Donald Trump, positif au Covid-19 et hospitalisé depuis vendredi, a dit samedi soir qu'il allait "beaucoup mieux" et serait "bientôt de retour" dans la campagne électorale, tout en admettant que les tout prochains jours représentaient "le vrai test" pour lui.

"Je suis venu ici, je n'allais pas très bien", a concédé le président américain, assis à une table, en veste mais sans cravate, dans une vidéo de quatre minutes diffusée sur Twitter. "Je me sens beaucoup mieux maintenant, nous travaillons dur pour que je me remette tout à fait. Je pense que je serai bientôt de retour et j'ai hâte de finir la campagne comme je l'ai commencée".

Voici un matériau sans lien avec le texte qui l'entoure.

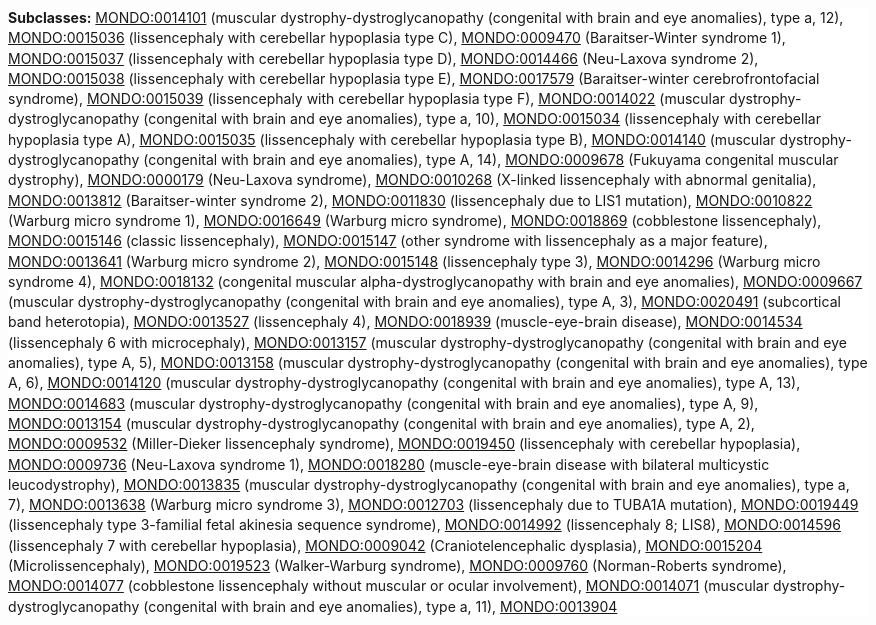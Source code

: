 **Subclasses:** [MONDO:0014101](http://purl.obolibrary.org/obo/MONDO_0014101) (muscular dystrophy-dystroglycanopathy (congenital with brain and eye anomalies), type a, 12), [MONDO:0015036](http://purl.obolibrary.org/obo/MONDO_0015036) (lissencephaly with cerebellar hypoplasia type C), [MONDO:0009470](http://purl.obolibrary.org/obo/MONDO_0009470) (Baraitser-Winter syndrome 1), [MONDO:0015037](http://purl.obolibrary.org/obo/MONDO_0015037) (lissencephaly with cerebellar hypoplasia type D), [MONDO:0014466](http://purl.obolibrary.org/obo/MONDO_0014466) (Neu-Laxova syndrome 2), [MONDO:0015038](http://purl.obolibrary.org/obo/MONDO_0015038) (lissencephaly with cerebellar hypoplasia type E), [MONDO:0017579](http://purl.obolibrary.org/obo/MONDO_0017579) (Baraitser-winter cerebrofrontofacial syndrome), [MONDO:0015039](http://purl.obolibrary.org/obo/MONDO_0015039) (lissencephaly with cerebellar hypoplasia type F), [MONDO:0014022](http://purl.obolibrary.org/obo/MONDO_0014022) (muscular dystrophy-dystroglycanopathy (congenital with brain and eye anomalies), type a, 10), [MONDO:0015034](http://purl.obolibrary.org/obo/MONDO_0015034) (lissencephaly with cerebellar hypoplasia type A), [MONDO:0015035](http://purl.obolibrary.org/obo/MONDO_0015035) (lissencephaly with cerebellar hypoplasia type B), [MONDO:0014140](http://purl.obolibrary.org/obo/MONDO_0014140) (muscular dystrophy-dystroglycanopathy (congenital with brain and eye anomalies), type A, 14), [MONDO:0009678](http://purl.obolibrary.org/obo/MONDO_0009678) (Fukuyama congenital muscular dystrophy), [MONDO:0000179](http://purl.obolibrary.org/obo/MONDO_0000179) (Neu-Laxova syndrome), [MONDO:0010268](http://purl.obolibrary.org/obo/MONDO_0010268) (X-linked lissencephaly with abnormal genitalia), [MONDO:0013812](http://purl.obolibrary.org/obo/MONDO_0013812) (Baraitser-winter syndrome 2), [MONDO:0011830](http://purl.obolibrary.org/obo/MONDO_0011830) (lissencephaly due to LIS1 mutation), [MONDO:0010822](http://purl.obolibrary.org/obo/MONDO_0010822) (Warburg micro syndrome 1), [MONDO:0016649](http://purl.obolibrary.org/obo/MONDO_0016649) (Warburg micro syndrome), [MONDO:0018869](http://purl.obolibrary.org/obo/MONDO_0018869) (cobblestone lissencephaly), [MONDO:0015146](http://purl.obolibrary.org/obo/MONDO_0015146) (classic lissencephaly), [MONDO:0015147](http://purl.obolibrary.org/obo/MONDO_0015147) (other syndrome with lissencephaly as a major feature), [MONDO:0013641](http://purl.obolibrary.org/obo/MONDO_0013641) (Warburg micro syndrome 2), [MONDO:0015148](http://purl.obolibrary.org/obo/MONDO_0015148) (lissencephaly type 3), [MONDO:0014296](http://purl.obolibrary.org/obo/MONDO_0014296) (Warburg micro syndrome 4), [MONDO:0018132](http://purl.obolibrary.org/obo/MONDO_0018132) (congenital muscular alpha-dystroglycanopathy with brain and eye anomalies), [MONDO:0009667](http://purl.obolibrary.org/obo/MONDO_0009667) (muscular dystrophy-dystroglycanopathy (congenital with brain and eye anomalies), type A, 3), [MONDO:0020491](http://purl.obolibrary.org/obo/MONDO_0020491) (subcortical band heterotopia), [MONDO:0013527](http://purl.obolibrary.org/obo/MONDO_0013527) (lissencephaly 4), [MONDO:0018939](http://purl.obolibrary.org/obo/MONDO_0018939) (muscle-eye-brain disease), [MONDO:0014534](http://purl.obolibrary.org/obo/MONDO_0014534) (lissencephaly 6 with microcephaly), [MONDO:0013157](http://purl.obolibrary.org/obo/MONDO_0013157) (muscular dystrophy-dystroglycanopathy (congenital with brain and eye anomalies), type A, 5), [MONDO:0013158](http://purl.obolibrary.org/obo/MONDO_0013158) (muscular dystrophy-dystroglycanopathy (congenital with brain and eye anomalies), type A, 6), [MONDO:0014120](http://purl.obolibrary.org/obo/MONDO_0014120) (muscular dystrophy-dystroglycanopathy (congenital with brain and eye anomalies), type A, 13), [MONDO:0014683](http://purl.obolibrary.org/obo/MONDO_0014683) (muscular dystrophy-dystroglycanopathy (congenital with brain and eye anomalies), type A, 9), [MONDO:0013154](http://purl.obolibrary.org/obo/MONDO_0013154) (muscular dystrophy-dystroglycanopathy (congenital with brain and eye anomalies), type A, 2), [MONDO:0009532](http://purl.obolibrary.org/obo/MONDO_0009532) (Miller-Dieker lissencephaly syndrome), [MONDO:0019450](http://purl.obolibrary.org/obo/MONDO_0019450) (lissencephaly with cerebellar hypoplasia), [MONDO:0009736](http://purl.obolibrary.org/obo/MONDO_0009736) (Neu-Laxova syndrome 1), [MONDO:0018280](http://purl.obolibrary.org/obo/MONDO_0018280) (muscle-eye-brain disease with bilateral multicystic leucodystrophy), [MONDO:0013835](http://purl.obolibrary.org/obo/MONDO_0013835) (muscular dystrophy-dystroglycanopathy (congenital with brain and eye anomalies), type a, 7), [MONDO:0013638](http://purl.obolibrary.org/obo/MONDO_0013638) (Warburg micro syndrome 3), [MONDO:0012703](http://purl.obolibrary.org/obo/MONDO_0012703) (lissencephaly due to TUBA1A mutation), [MONDO:0019449](http://purl.obolibrary.org/obo/MONDO_0019449) (lissencephaly type 3-familial fetal akinesia sequence syndrome), [MONDO:0014992](http://purl.obolibrary.org/obo/MONDO_0014992) (lissencephaly 8; LIS8), [MONDO:0014596](http://purl.obolibrary.org/obo/MONDO_0014596) (lissencephaly 7 with cerebellar hypoplasia), [MONDO:0009042](http://purl.obolibrary.org/obo/MONDO_0009042) (Craniotelencephalic dysplasia), [MONDO:0015204](http://purl.obolibrary.org/obo/MONDO_0015204) (Microlissencephaly), [MONDO:0019523](http://purl.obolibrary.org/obo/MONDO_0019523) (Walker-Warburg syndrome), [MONDO:0009760](http://purl.obolibrary.org/obo/MONDO_0009760) (Norman-Roberts syndrome), [MONDO:0014077](http://purl.obolibrary.org/obo/MONDO_0014077) (cobblestone lissencephaly without muscular or ocular involvement), [MONDO:0014071](http://purl.obolibrary.org/obo/MONDO_0014071) (muscular dystrophy-dystroglycanopathy (congenital with brain and eye anomalies), type a, 11), [MONDO:0013904](http://purl.obolibrary.org/obo/MONDO_0013904)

"Je commence à aller bien", a-t-il affirmé, tout en précisant: "On ne sait pas pour la période des tout prochains jours, je suppose que c'est ça le vrai test, donc nous verrons ce qui se passera au cours des prochains jours".

"Pas encore tiré d'affaire" mais l'équipe médicale était "prudemment optimiste"

Une prudence endossée par son médecin, qui a ensuite déclaré que M. Trump n'était "pas encore tiré d'affaire" mais que l'équipe médicale était "prudemment optimiste". "L'état du président Trump continue à bien évoluer, il a fait des progrès substantiels depuis le diagnostic", a dit le docteur Sean Conley, dans un bulletin diffusé samedi soir.

Plus tôt samedi, le même médecin avait pour la première fois répondu, brièvement et de façon parcellaire, aux journalistes depuis l'hôpital militaire Walter Reed à Bethesda, en banlieue de Washington.

"Ce matin, le président va très bien", avait dit Sean Conley. M. Trump, 74 ans, a souffert de fièvre, de toux, de congestion légère et de fatigue, selon lui, mais les symptômes "se réduisent et s'améliorent", a-t-il dit. Il n'avait plus eu de fièvre depuis 24 heures, et son taux de saturation en oxygène était à 96%, ce qui est normal.

Confusion sur les communications officielles

Il est traité par le médicament antiviral remdesivir et a reçu aussi une injection du traitement expérimental de la société Regeneron, des anticorps de synthèse.

Mark Meadows, le chef de cabinet du président, a reconnu samedi que ses médecins avaient été "très préoccupés" par son état de santé. "Il n'y a jamais eu l'idée et même jamais le risque d'une passation de pouvoir", a-t-il toutefois assuré.

Ses propos interviennent à la suite d'une série d'informations contradictoires qui ont créé la confusion.

Dans la journée, une source anonyme considérée comme bien informée - et identifiée par la suite par des médias américains comme n'étant autre que Mark Meadows - déclarait: "Les signes vitaux du président ces dernières 24 heures ont été très inquiétants, et les 48 prochaines heures seront critiques en termes de soins".